Second, I'll share a little piece of my story:
My H also had an EA with a woman he works with. I found out about 3 weeks ago. (It still feels like yesterday- I had to check the calendar to make sure I wasn't going crazy!) When I found out he was shocked and scared. (I caught him on a date with her and confronted them as they were leaving the restaurant.) We talked about it every night for several days. All of our time was spent on the thing. It made me so sad. I still have to force myself to eat/sleep/wake up at a decent hour/go to work.

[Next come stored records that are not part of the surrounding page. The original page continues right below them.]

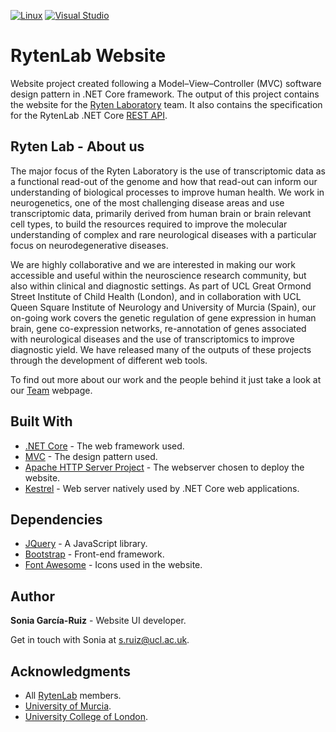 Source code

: [![Linux](https://svgshare.com/i/Zhy.svg)](https://svgshare.com/i/Zhy.svg)
[![Visual Studio](https://badgen.net/badge/icon/visualstudio?icon=visualstudio&label)](https://visualstudio.microsoft.com)

# RytenLab Website
Website project created following a Model–View–Controller (MVC) software design pattern in .NET Core framework. The output of this project contains the website for the [Ryten Laboratory](https://rytenlab.com/) team. It also contains the specification for the RytenLab .NET Core [REST API](https://rytenlab.com/swagger/index.html).

## Ryten Lab - About us
The major focus of the Ryten Laboratory is the use of transcriptomic data as a functional read-out of the genome and how that read-out can inform our understanding of biological processes to improve human health. We work in neurogenetics, one of the most challenging disease areas and use transcriptomic data, primarily derived from human brain or brain relevant cell types, to build the resources required to improve the molecular understanding of complex and rare neurological diseases with a particular focus on neurodegenerative diseases.

We are highly collaborative and we are interested in making our work accessible and useful within the neuroscience research community, but also within clinical and diagnostic settings. As part of UCL Great Ormond Street Institute of Child Health (London), and in collaboration with UCL Queen Square Institute of Neurology and University of Murcia (Spain), our on-going work covers the genetic regulation of gene expression in human brain, gene co-expression networks, re-annotation of genes associated with neurological diseases and the use of transcriptomics to improve diagnostic yield. We have released many of the outputs of these projects through the development of different web tools.

To find out more about our work and the people behind it just take a look at our [Team](https://rytenlab.com/RytenLab/Team) webpage.

## Built With

* [.NET Core](https://dotnet.microsoft.com) - The web framework used.
* [MVC](https://dotnet.microsoft.com/apps/aspnet/mvc) - The design pattern used.
* [Apache HTTP Server Project](http://httpd.apache.org/) - The webserver chosen to deploy the website.
* [Kestrel](https://docs.microsoft.com/en-us/aspnet/core/fundamentals/servers/kestrel?view=aspnetcore-3.0) - Web server natively used by .NET Core web applications.

## Dependencies

* [JQuery](https://jquery.com/) - A JavaScript library.
* [Bootstrap](https://getbootstrap.com/) - Front-end framework.
* [Font Awesome](https://fontawesome.com/) - Icons used in the website.

## Author

**Sonia García-Ruiz** - Website UI developer.

Get in touch with Sonia at [s.ruiz@ucl.ac.uk](mailto:s.ruiz@ucl.ac.uk).

## Acknowledgments

* All [RytenLab](https://rytenlab.com/RytenLab/Team) members.
* [University of Murcia](https://www.um.es/).
* [University College of London](https://www.ucl.ac.uk/).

One morning I was sitting in a chair in our living room as he was getting ready for work. I was nearly crying. He went about his business and did a few random things around the house. I finally told him, in a few sentences, that he'd hurt me more than anyone ever has and that the pain was overwhelming. He said, "I know I hurt you. I'm sorry." And he expected that to be enough. He thought it would be enough to just say sorry. Like he didn't need to try and make me feel better. He'd said sorry. I knew he said it. And that was that. When I said, "It's not enough that you just know you hurt me." He didn't understand why.
Now, my advice... I did a little looking around on the Internet about guilt. I found an article that describes the difference between guilt and remorse. It was incredibly helpful to me. I could see that my H was only feeling guilty about his A (Guilt is a selfish emotion.) and he had no remorse (A selfless emotion that involves another person- ie. me.) Just knowing the difference helped me a lot. But it mostly helped me put my thoughts into words. I talked to him about it the next evening. At least it let me figure out what I was thinking in my own head.
Another piece of advice that has been given to me on numerous occasions: Take care of yourself every day. I realized I wasn't eating and working out and it made me sick to think about it. Sometimes I have to force myself. But I do something just for me every day- yesterday I gave myself an at home pedicure with new polish, the day before I went out for desert after dinner (by myself). It doesn't have to be anything huge or expensive. Just as long as you can say, "I took that time for me." It will help.
Here's the post with the article.
It's understandable that he wants to just move on.
"If something cannot go on forever, it will stop." Herb Stein
best advice i can give you is that it's going to take time and that some days will be better then others...everyone has relapses and triggers but just know that "this too shall pass" as the other posters say
my wife also was having an EA with her ex-boyfriend...she was really non chalanyt about it because she said it was nothign and it was her putting closure and trying to "mess with him" but it killed me inside, it wasn't until about 2 months later when i found out she still emailed him and i told her i was considering a divorce that she really understood what i was going through...things have been really good as of late..i still have moments where i can't look at her cause it still hurts but everyday does seem to make it a little better...
just try to put alot of energy into yourself and what is best for you...i hate to say it but you are not alone...good luck
I'm sorry you have to be here, but it is a helpful place.
How did you find out?
What was the nature of the email?
We have been married for almost 15 years and we have 2 kids.
All of that sounds very positive, but be careful he is telling the whole truth.